Bernie Riemann had one brother and four sistersfamily was always integral to his life. In college, he "already sang like a canary," according to one of his teachers, Moritz Stern. His lifelong ambition was to understand the music of the primes in terms of the elusive Catherine Zeta Jones function. He claimed that: "half the battle is keeping it real," but neither he nor anyone else has been able to prove this to date.

Or perhaps not.

Kiddy Chaperone

Here's a version with a regular deck of cards. Have somebody shuffle and deal out eight cards face up. On an index card write down the names of those dealt, as you ask the volunteer to carefully chose five cards for a poker hand. The idea, you stress, is to get a good hand "without making all of the selections obvious." Those five cards are then turned face down and set aside. 

Display two of the three cards which were not selected face up, banishing the third one from view. Your assistant joins the proceedings for the first, having previously seen or heard nothing, and is handed your list of all eight cards. She sizes up the situation—and the volunteer—for a moment, and soon correctly identifies all five cards in the chosen poker hand. 

The big deal here is that it appears that only two of the unused cards have been identified, merely narrowing down the poker hand to one of six possibilities. However, she can tell what the third unused card is, and hence announce the complete poker hand with 100% accuracy, provided that: (1) she knows the identities of all eight cards, and (2) both of you are in agreement on a specific ordering (0 to 7, as before) for these cards. The list which you make (in advance of the poker hand selection), and later hand over, takes care of both of these requirements. You may opt to jot down the cards according to some pre-arranged full deck order (e.g., CHaSeD) or not. Smaller and less conspicuous numerical (0 to 7) versions of the cheat sheets can be used. 

As noted in Better Poker Hands Guaranteed (the June 2006 Card Colm), there is an 89% chance of getting at least "one pair" among eight random cards. Assuming that the volunteer's poker hand includes all such desirable cards, one can play up your assistant's unerring ability to deduce the identity of all five cards selected based on "reading the volunteer's mind." This effect can of course be repeated.

Reenforced Lies

"Mathematical Idol" can be found—in a two-stage, extended form, in which all eight contestants are ranked—in Mathematical Wizardry for a Gardner (edited by Ed Pegg Jr, Alan H. Schoen & Tom Rodgers), A.K. Peters, April 2009. 

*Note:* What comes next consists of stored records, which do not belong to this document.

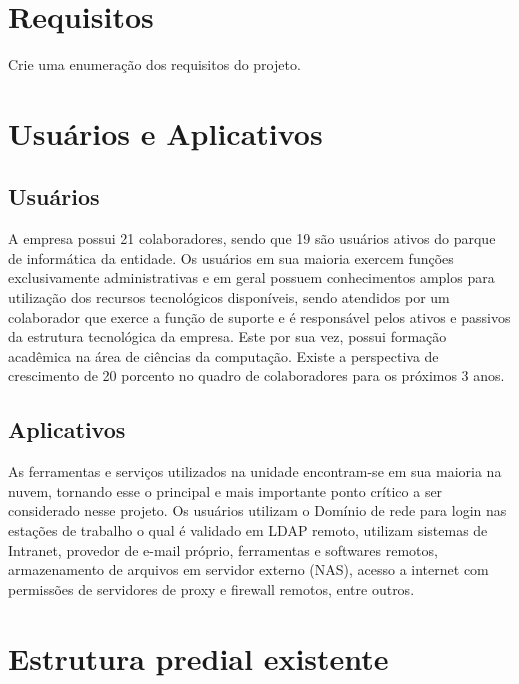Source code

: \documentclass[	DIV=calc,%
							paper=a4,%
							fontsize=12pt,%
							onecolumn]{scrartcl}	 					%
\begin{document}
\section{Requisitos}
Crie uma enumeração dos requisitos do projeto.

\section{Usuários e Aplicativos}

\subsection{Usuários}
A empresa possui 21 colaboradores, sendo que 19 são usuários ativos do parque de informática da entidade.
Os usuários em sua maioria exercem funções exclusivamente administrativas e em geral possuem conhecimentos amplos para utilização dos recursos tecnológicos disponíveis, sendo atendidos por um colaborador que exerce a função de suporte e é responsável pelos ativos e passivos da estrutura tecnológica da empresa. Este por sua vez, possui formação acadêmica na área de ciências da computação.
Existe a perspectiva de crescimento de 20 porcento no quadro de colaboradores para os próximos 3 anos.

\subsection{Aplicativos}
As ferramentas e serviços utilizados na unidade encontram-se em sua maioria na nuvem, tornando esse o principal e mais importante ponto crítico a ser considerado nesse projeto. Os usuários utilizam o Domínio de rede para login nas estações de trabalho o qual é validado em LDAP remoto, utilizam sistemas de Intranet, provedor de e-mail próprio, ferramentas e softwares remotos, armazenamento de arquivos em servidor externo (NAS), acesso a internet com permissões de servidores de proxy e firewall remotos, entre outros.


\section{Estrutura predial existente}


\clearpage
{}
\recalctypearea
\end{document}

For the grand finale of the 2005 season of Mathematical Idol, during the banquet at the MAA Seaway Section Meeting, at SUNY Geneseo, NY, that October, a non-mathematical assistant's apparently photographic memory of her cheat sheet resulted in a flawless performance. 

In addition to the two weblinks provided earlier for the classic Fitch Cheney trick and its generalization, here are two fine resources: (1) Michael Kleber, "The Best Card Trick," Mathematical Intelligencer24, 1, 9--11, Winter 2002, and (2) Shai Simonson & Tara Holm, "Using a Card Trick to Teach Discrete Mathematics," PRIMUSXIII, 3, 248--269, September 2003. 

"Hyper shift incidence" is an anagram of "Fitch Cheney inspired," "reenforced lies" is an anagram of "Idol references," and "kiddy chaperone" is an anagram of "dicey poker hand."